Nothing but an exact copy of the records below counts as the answer.

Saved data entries

------------------------------------------------------------------------

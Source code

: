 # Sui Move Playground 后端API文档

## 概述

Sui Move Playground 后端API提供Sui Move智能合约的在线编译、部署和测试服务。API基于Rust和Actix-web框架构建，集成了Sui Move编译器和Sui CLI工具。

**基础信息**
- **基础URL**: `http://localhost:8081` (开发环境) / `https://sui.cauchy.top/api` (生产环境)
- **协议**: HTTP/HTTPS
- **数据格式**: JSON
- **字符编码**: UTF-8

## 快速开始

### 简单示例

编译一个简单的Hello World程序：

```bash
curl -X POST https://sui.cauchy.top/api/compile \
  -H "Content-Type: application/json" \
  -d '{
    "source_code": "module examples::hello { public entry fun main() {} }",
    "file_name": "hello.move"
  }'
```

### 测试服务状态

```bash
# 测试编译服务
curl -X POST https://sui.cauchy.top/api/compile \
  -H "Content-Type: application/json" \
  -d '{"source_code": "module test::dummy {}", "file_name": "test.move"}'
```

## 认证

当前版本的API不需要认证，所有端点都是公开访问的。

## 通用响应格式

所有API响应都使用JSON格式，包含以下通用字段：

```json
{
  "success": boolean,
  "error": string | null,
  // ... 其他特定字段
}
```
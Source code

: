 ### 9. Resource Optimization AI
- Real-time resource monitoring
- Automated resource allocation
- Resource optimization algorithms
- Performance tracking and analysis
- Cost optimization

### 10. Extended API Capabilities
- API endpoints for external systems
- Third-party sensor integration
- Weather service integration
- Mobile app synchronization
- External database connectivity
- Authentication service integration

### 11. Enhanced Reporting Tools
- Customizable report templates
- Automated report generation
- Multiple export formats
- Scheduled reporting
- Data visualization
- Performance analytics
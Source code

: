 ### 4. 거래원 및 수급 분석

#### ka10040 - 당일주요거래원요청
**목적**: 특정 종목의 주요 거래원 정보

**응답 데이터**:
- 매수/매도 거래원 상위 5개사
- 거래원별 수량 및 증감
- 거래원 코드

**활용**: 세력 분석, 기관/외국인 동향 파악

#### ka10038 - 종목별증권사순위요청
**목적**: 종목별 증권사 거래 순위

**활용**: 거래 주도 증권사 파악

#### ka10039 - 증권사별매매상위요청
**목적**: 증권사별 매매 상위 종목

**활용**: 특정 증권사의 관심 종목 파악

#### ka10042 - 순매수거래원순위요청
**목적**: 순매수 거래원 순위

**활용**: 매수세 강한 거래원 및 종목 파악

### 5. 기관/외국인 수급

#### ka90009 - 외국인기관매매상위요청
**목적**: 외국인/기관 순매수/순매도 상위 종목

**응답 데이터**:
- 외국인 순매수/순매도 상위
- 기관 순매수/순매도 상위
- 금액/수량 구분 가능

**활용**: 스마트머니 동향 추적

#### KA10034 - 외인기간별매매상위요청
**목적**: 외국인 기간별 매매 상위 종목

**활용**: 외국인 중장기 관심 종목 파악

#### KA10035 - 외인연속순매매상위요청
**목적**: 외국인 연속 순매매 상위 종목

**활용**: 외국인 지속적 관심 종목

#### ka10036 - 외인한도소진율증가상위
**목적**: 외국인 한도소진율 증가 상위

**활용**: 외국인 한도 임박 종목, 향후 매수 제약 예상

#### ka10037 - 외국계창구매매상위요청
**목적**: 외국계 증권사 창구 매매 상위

------------------------------------------------------------------------

-- TASK RESPONSE --
Source code

: # Sui Move Playground 后端API文档

## 概述

Sui Move Playground 后端API提供Sui Move智能合约的在线编译、部署和测试服务。API基于Rust和Actix-web框架构建，集成了Sui Move编译器和Sui CLI工具。

**基础信息**
- **基础URL**: `http://localhost:8081` (开发环境) / `https://sui.cauchy.top/api` (生产环境)
- **协议**: HTTP/HTTPS
- **数据格式**: JSON
- **字符编码**: UTF-8

## 快速开始

### 简单示例

编译一个简单的Hello World程序：

```bash
curl -X POST https://sui.cauchy.top/api/compile \
  -H "Content-Type: application/json" \
  -d '{
    "source_code": "module examples::hello { public entry fun main() {} }",
    "file_name": "hello.move"
  }'
```

### 测试服务状态

```bash
# 测试编译服务
curl -X POST https://sui.cauchy.top/api/compile \
  -H "Content-Type: application/json" \
  -d '{"source_code": "module test::dummy {}", "file_name": "test.move"}'
```

## 认证

当前版本的API不需要认证，所有端点都是公开访问的。

## 通用响应格式

所有API响应都使用JSON格式，包含以下通用字段：

```json
{
  "success": boolean,
  "error": string | null,
  // ... 其他特定字段
}
```
Source code

: ### 9. Resource Optimization AI
- Real-time resource monitoring
- Automated resource allocation
- Resource optimization algorithms
- Performance tracking and analysis
- Cost optimization

### 10. Extended API Capabilities
- API endpoints for external systems
- Third-party sensor integration
- Weather service integration
- Mobile app synchronization
- External database connectivity
- Authentication service integration

### 11. Enhanced Reporting Tools
- Customizable report templates
- Automated report generation
- Multiple export formats
- Scheduled reporting
- Data visualization
- Performance analytics
Source code

: ### 4. 거래원 및 수급 분석

#### ka10040 - 당일주요거래원요청
**목적**: 특정 종목의 주요 거래원 정보

**응답 데이터**:
- 매수/매도 거래원 상위 5개사
- 거래원별 수량 및 증감
- 거래원 코드

**활용**: 세력 분석, 기관/외국인 동향 파악

#### ka10038 - 종목별증권사순위요청
**목적**: 종목별 증권사 거래 순위

**활용**: 거래 주도 증권사 파악

#### ka10039 - 증권사별매매상위요청
**목적**: 증권사별 매매 상위 종목

**활용**: 특정 증권사의 관심 종목 파악

#### ka10042 - 순매수거래원순위요청
**목적**: 순매수 거래원 순위

**활용**: 매수세 강한 거래원 및 종목 파악

### 5. 기관/외국인 수급

#### ka90009 - 외국인기관매매상위요청
**목적**: 외국인/기관 순매수/순매도 상위 종목

**응답 데이터**:
- 외국인 순매수/순매도 상위
- 기관 순매수/순매도 상위
- 금액/수량 구분 가능

**활용**: 스마트머니 동향 추적

#### KA10034 - 외인기간별매매상위요청
**목적**: 외국인 기간별 매매 상위 종목

**활용**: 외국인 중장기 관심 종목 파악

#### KA10035 - 외인연속순매매상위요청
**목적**: 외국인 연속 순매매 상위 종목

**활용**: 외국인 지속적 관심 종목

#### ka10036 - 외인한도소진율증가상위
**목적**: 외국인 한도소진율 증가 상위

**활용**: 외국인 한도 임박 종목, 향후 매수 제약 예상

#### ka10037 - 외국계창구매매상위요청
**목적**: 외국계 증권사 창구 매매 상위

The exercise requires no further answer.